Distinguishes again between generative classifiers like Naive Bayes and discriminatory classifiers. A generative model has the goal of understanding, for example, what dogs and cats look like, such that you could ask it to draw a dog. In a discriminatory classifier, the model only learns to distinguish between the two classes. So long as it can do that, it’s satisfied, so eg if all dogs wear collars in the training set, and no cats do, the discriminative model might conclude that the collar is the key discriminant and be done.
Logistic regression has a number of advantages over naive Bayes. NB has overly strong conditional independence assumptions.
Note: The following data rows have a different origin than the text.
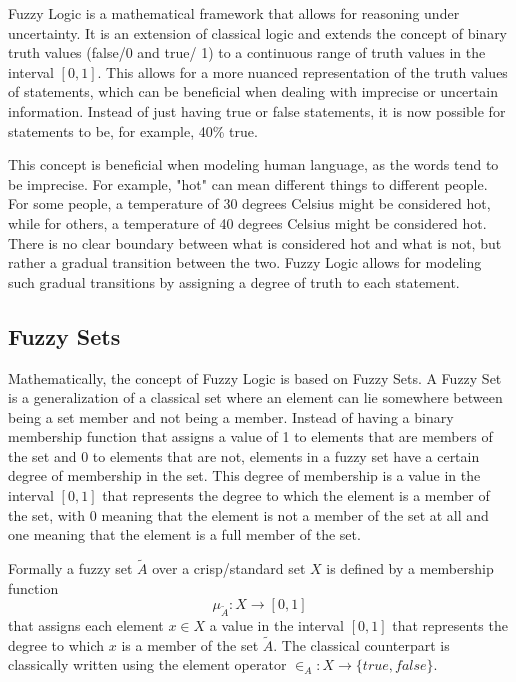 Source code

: Fuzzy Logic is a mathematical framework that allows for reasoning under uncertainty. It is an extension of classical logic and extends the concept of binary truth values (false/0 and true/ 1) to a continuous range of truth values in the interval $[0, 1]$. This allows for a more nuanced representation of the truth values of statements, which can be beneficial when dealing with imprecise or uncertain information. Instead of just having true or false statements, it is now possible for statements to be, for example, 40\% true.

This concept is beneficial when modeling human language, as the words tend to be imprecise. For example, "hot" can mean different things to different people. For some people, a temperature of 30 degrees Celsius might be considered hot, while for others, a temperature of 40 degrees Celsius might be considered hot. There is no clear boundary between what is considered hot and what is not, but rather a gradual transition between the two. Fuzzy Logic allows for modeling such gradual transitions by assigning a degree of truth to each statement.



\subsection{Fuzzy Sets}

Mathematically, the concept of Fuzzy Logic is based on Fuzzy Sets. A Fuzzy Set is a generalization of a classical set where an element can lie somewhere between being a set member and not being a member. Instead of having a binary membership function that assigns a value of 1 to elements that are members of the set and 0 to elements that are not, elements in a fuzzy set have a certain degree of membership in the set. This degree of membership is a value in the interval $[0, 1]$ that represents the degree to which the element is a member of the set, with 0 meaning that the element is not a member of the set at all and one meaning that the element is a full member of the set.


Formally a fuzzy set $\tilde{A}$ over a crisp/standard set $X$ is defined by a membership function
\begin{equation}
      \mu_{\tilde{A}}: X \rightarrow [0, 1]
\end{equation}
that assigns each element $x \in X$ a value in the interval $[0, 1]$ that represents the degree to which $x$ is a member of the set $\tilde{A}$. The classical counterpart is classically written using the element operator $\in_A: X \rightarrow \{true, false\}$.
Consider two strongly correlated features (like if \(f_1\) occurs twice), NB will treat both copies as separate, multiplying them both in and overestimating the evidence. Logistic regression is much more robust to correlated features. Logistic regression generally works better on larger documents and is a common default.
NB can work very well on small datasets or short documents however, and it is easy to implement and very fast to train. So can still be a reasonable choice in some situations.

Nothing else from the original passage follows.